My Mate Tried to Kill Me
Chapter 2
The servant's quarters smelled like bleach and desperation. I knelt on the cold stone floor, scrubbing champagne and my own blood from my hands with a rag that had seen better days. The glass cuts stung, but I welcomed the pain. It was real. It was something I could understand.
The door swung open without a knock.
Ava.
She stood in the doorway like a vision in white—her mating gown was all lace and pearls, probably custom-made in Paris or Milan. The kind of dress I'd once imagined wearing. Her blonde hair cascaded in perfect waves over her shoulders, and her smile was sugar-sweet poison.
"Oh, Estelle." She pressed a manicured hand to her chest, eyes wide with fake concern. "Are you alright? That was such a terrible scene you caused."
I kept scrubbing. Didn't look up. "I'm fine."
"Here, let me help you." She crossed the room in a whisper of silk, kneeling beside me. Before I could move away, her fingers dug into my shoulder—nails biting through the thin fabric of my dress like claws. The pressure was just shy of drawing blood.
I sucked in a breath.
"You should be grateful," she whispered, her voice dropping to something cold and sharp. "Grateful that Kieran is merciful enough to let you serve at our ceremony. Grateful that you're even allowed to breathe the same air as him." Her nails pressed harder. "He's mine now, Estelle. He always was. The Moon Goddess just needed time to correct her mistake."
I jerked away from her grip, my wolf snarling weakly inside me. "Get out."
Ava stood, smoothing her dress with deliberate care. "Clean yourself up. You're bleeding on the floor again." She paused at the door, glancing back with that perfect smile. "Oh, and Estelle? Don't even think about approaching him tonight. Security has orders to remove any... disturbances."
The door clicked shut behind her.
I waited until her footsteps faded before I let the tears come.
---
I shouldn't have gone to the Alpha guest wing.
I knew it was stupid. Reckless. The kind of thing that would get me thrown out or worse. But I couldn't stop myself. The mate bond was screaming inside me, demanding answers, demanding him. My wolf—weak as she was—kept pushing me forward through the darkened corridors.
The moon pendant burned against my palm, the silver warm from my grip. He'd given it to me on my sixteenth birthday, the night my wolf first emerged. "So you'll always have a piece of the moon," he'd said, fastening it around my neck. "And a piece of me."
I had to make him remember.
The guest wing was quiet, lit only by sconces that cast long shadows across expensive carpets. I pressed myself against the wall as voices echoed from a nearby room—pack business, probably. I waited, heart hammering, until the door opened.
Kieran stepped out, alone.
He was adjusting his cufflinks, his profile sharp in the dim light. For a moment, he looked exactly like the boy I'd loved. Then he turned, and I saw the stranger he'd become.
"Kieran." My voice cracked. "Please. Just listen—"
He moved faster than I could track. One second I was standing in the hallway, the next my back slammed against the wall, his hand beside my head, caging me in. His eyes flashed gold—his wolf rising to the surface.
"You don't get to say my name." His voice was a growl, barely human. "You lost that right when you sold us out."
"I never—" I fumbled with the pendant, holding it up between us with shaking hands. "Look.

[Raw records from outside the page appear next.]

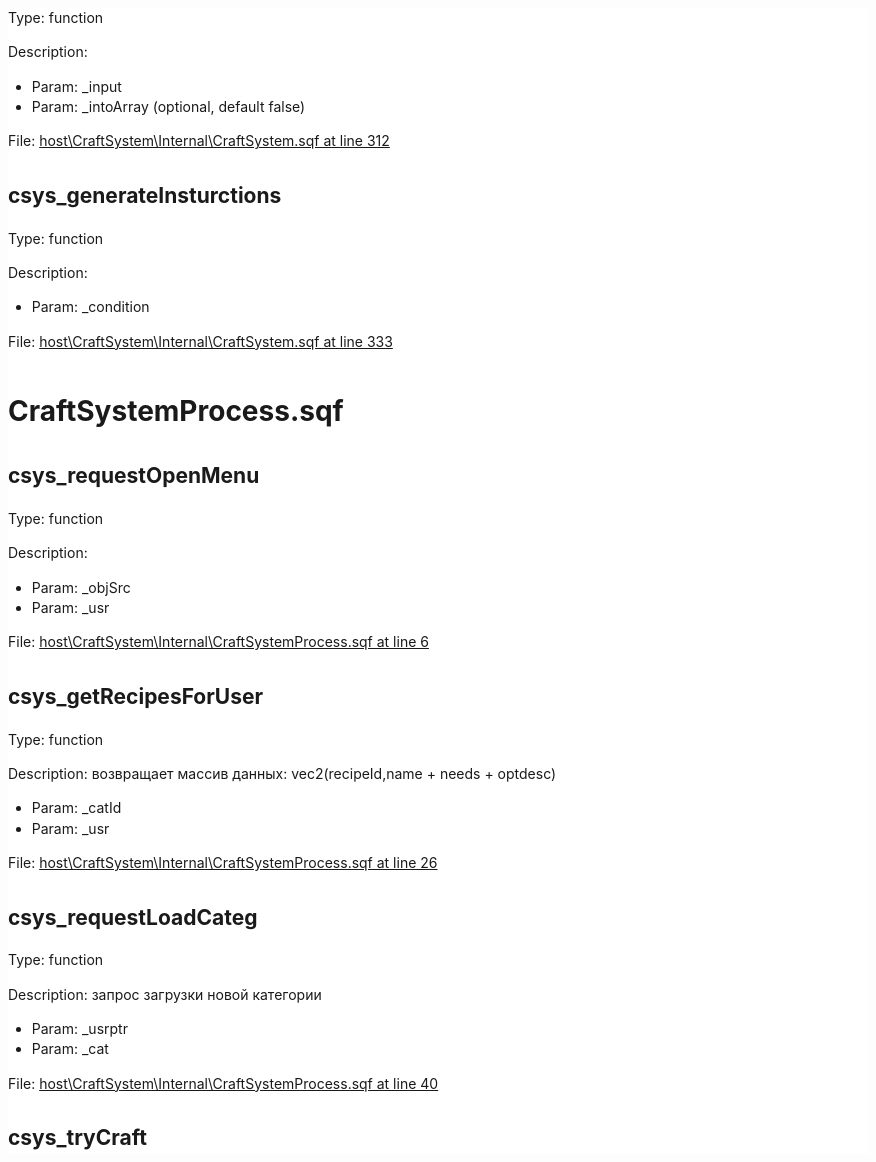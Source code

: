 Type: function

Description: 
- Param: _input
- Param: _intoArray (optional, default false)

File: [host\CraftSystem\Internal\CraftSystem.sqf at line 312](../../../Src/host/CraftSystem/Internal/CraftSystem.sqf#L312)
## csys_generateInsturctions

Type: function

Description: 
- Param: _condition

File: [host\CraftSystem\Internal\CraftSystem.sqf at line 333](../../../Src/host/CraftSystem/Internal/CraftSystem.sqf#L333)
# CraftSystemProcess.sqf

## csys_requestOpenMenu

Type: function

Description: 
- Param: _objSrc
- Param: _usr

File: [host\CraftSystem\Internal\CraftSystemProcess.sqf at line 6](../../../Src/host/CraftSystem/Internal/CraftSystemProcess.sqf#L6)
## csys_getRecipesForUser

Type: function

Description: возвращает массив данных: vec2(recipeId,name + needs + optdesc)
- Param: _catId
- Param: _usr

File: [host\CraftSystem\Internal\CraftSystemProcess.sqf at line 26](../../../Src/host/CraftSystem/Internal/CraftSystemProcess.sqf#L26)
## csys_requestLoadCateg

Type: function

Description: запрос загрузки новой категории
- Param: _usrptr
- Param: _cat

File: [host\CraftSystem\Internal\CraftSystemProcess.sqf at line 40](../../../Src/host/CraftSystem/Internal/CraftSystemProcess.sqf#L40)
## csys_tryCraft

Remember? You gave this to me. You promised we'd always—"
His hand shot out, snatching the pendant from my grip. He held it up to the light, his expression twisting into something cruel. "A trophy of your betrayal. I should have taken it back the night I found out what you really are."
"What are you talking about?" Tears streamed down my face. "I never betrayed you. I never betrayed anyone!"
"Liar." He leaned closer, his breath hot against my cheek. "I remember everything, Estelle. Every. Single. Thing. I remember you handing those patrol routes to the rogues. I remember the money changing hands. I remember your face when you thought no one was watching."
"That's not—that never happened!" My wolf whimpered, confused and hurt. "Kieran, please, you have to believe me—"
But something was wrong. His scent—it should have been cedar and rain, the smell that had always meant home. Instead, there was something else underneath. Something cloying and sickly sweet, like flowers left too long in a vase.
Wolfsbane.
"You're being poisoned," I whispered, the realization hitting me like ice water. "Kieran, someone's been giving you wolfsbane. That's why you can't—"
His hand wrapped around my throat. Not squeezing, but the threat was clear.
"Enough." His eyes were pure gold now, his wolf fully present. "You had your chance to tell the truth three years ago. Now you'll watch me mark my true mate tomorrow, and you'll know exactly what you lost."
He released me, shoving the pendant into his pocket.
"Stay away from me, Estelle. Next time, I won't be so gentle."
He walked away, leaving me gasping against the wall.
And I knew—with horrible, crushing certainty—that the Kieran I'd loved was gone.